A Andrézieux-Bouthéon (Loire), l’usine de SNF, premier producteur mondial de floculants, a été placée vendredi 26 juin sous surveillance renforcée. C’est l’un des 81 sites classés Seveso, seuil haut, dans la région Rhône-Alpes qui fait l’objet de "patrouilles dynamiques" des forces de police et de gendarmerie, selon l’expression du préfet de région Michel Delpuech, également préfet de la zone de défense.


Le plan Vigipirate a été porté au niveau Alerte Attentat pendant trois jours en Rhône-Alpes après l’attentat survenu à l’entreprise Air Products à Saint-Quentin-Fallavier (Isère). Ce relèvement concerne tout particulièrement les sites Seveso au nombre de 158 dans la zone de défense, y compris ceux classés "seuil bas" comme l’usine iséroise d’Air Products.
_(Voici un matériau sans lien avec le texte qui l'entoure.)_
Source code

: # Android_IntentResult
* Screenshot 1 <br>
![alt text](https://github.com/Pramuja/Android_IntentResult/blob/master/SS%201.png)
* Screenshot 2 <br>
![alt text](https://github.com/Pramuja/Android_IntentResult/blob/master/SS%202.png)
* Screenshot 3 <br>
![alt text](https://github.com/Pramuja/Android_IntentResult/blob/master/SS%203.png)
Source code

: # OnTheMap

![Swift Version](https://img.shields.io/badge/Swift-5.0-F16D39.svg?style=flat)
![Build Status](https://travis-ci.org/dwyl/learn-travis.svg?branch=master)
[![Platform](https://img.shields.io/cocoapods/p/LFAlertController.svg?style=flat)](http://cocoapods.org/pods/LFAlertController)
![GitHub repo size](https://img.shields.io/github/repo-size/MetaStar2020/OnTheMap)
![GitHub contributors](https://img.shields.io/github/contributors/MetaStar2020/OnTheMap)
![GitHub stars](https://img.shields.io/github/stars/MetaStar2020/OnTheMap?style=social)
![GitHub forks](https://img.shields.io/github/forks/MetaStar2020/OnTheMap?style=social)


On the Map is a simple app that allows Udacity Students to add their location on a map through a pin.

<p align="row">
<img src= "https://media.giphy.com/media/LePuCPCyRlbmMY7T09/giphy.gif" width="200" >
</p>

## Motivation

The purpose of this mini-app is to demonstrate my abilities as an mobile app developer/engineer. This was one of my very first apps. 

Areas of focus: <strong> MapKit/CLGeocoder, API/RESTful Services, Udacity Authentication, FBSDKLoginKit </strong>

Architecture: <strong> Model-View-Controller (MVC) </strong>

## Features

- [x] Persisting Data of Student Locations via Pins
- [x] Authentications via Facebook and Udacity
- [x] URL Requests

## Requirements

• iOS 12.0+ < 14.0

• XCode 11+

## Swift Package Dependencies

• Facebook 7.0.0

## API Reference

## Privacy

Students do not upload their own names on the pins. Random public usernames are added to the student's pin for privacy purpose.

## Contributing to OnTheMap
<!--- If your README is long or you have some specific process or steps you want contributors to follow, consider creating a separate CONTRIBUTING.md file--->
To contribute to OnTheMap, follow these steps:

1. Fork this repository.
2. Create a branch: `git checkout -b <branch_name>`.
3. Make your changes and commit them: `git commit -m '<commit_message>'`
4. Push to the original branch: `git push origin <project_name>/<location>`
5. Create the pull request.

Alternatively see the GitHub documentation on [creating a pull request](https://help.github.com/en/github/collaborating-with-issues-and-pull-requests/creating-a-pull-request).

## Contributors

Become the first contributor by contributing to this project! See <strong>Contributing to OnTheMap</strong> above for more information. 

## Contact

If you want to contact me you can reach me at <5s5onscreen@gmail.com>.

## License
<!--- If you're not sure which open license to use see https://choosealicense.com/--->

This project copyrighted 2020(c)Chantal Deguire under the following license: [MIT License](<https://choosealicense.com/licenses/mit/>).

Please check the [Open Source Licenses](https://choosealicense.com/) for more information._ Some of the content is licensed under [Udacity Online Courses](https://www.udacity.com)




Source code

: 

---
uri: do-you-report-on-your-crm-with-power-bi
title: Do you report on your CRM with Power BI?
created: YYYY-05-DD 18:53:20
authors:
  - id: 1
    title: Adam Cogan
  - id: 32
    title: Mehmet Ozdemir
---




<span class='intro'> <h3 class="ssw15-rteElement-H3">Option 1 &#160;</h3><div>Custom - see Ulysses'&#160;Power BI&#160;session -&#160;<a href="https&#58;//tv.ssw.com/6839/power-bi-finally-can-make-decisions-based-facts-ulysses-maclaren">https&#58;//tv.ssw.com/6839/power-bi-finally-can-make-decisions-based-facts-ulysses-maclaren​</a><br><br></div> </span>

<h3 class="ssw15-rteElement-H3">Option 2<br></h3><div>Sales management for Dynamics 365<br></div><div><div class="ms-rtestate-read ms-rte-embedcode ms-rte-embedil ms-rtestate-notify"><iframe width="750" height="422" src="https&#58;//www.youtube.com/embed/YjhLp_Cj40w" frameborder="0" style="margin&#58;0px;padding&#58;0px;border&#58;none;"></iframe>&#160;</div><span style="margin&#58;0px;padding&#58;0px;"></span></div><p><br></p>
La sécurité déjà renforcée depuis janvier

"Des contacts ont été pris avec les responsables de tous les sites Seveso pour leur rappeler leurs responsabilités et pour qu’ils renforcent leurs mesures de protection interne", a indiqué le préfet de région. Depuis les attentats de début janvier, les consignes de sécurité avaient déjà été renforcées sur tous ces sites industriels.


Avec la vallée de la chimie, au sud de Lyon, les plates-formes de Roussillon et de Pont-de-Claix en Isère pour pôles principaux, l’industrie chimique est un secteur majeur de l’économie rhônalpine. En France, elle représente le tiers des 1 200 sites industriels classés Seveso, soumis également à la réglementation des installations classées pour l’environnement (ICPE).


"Etre classé Seveso impose la surveillance d’accès au site des personnes, véhicules et colis, l’identification des zones interdites en fonction de leur sensibilité, de la tenue de stocks, la mise en place d’un plan d’organisation interne (POI) à mettre en œuvre en cas d’accident", a rappelé dans un communiqué au soir de l’attentat l’Union des industries chimiques (UIC) qui a diffusé à ses adhérents, dans le cadre du nouveau plan Vigipirate, une note technique récapitulant les modalités d’application relatives à la surveillance des accès, aux livraisons, au contrôle et filtrage, à la supervision de la circulation interne.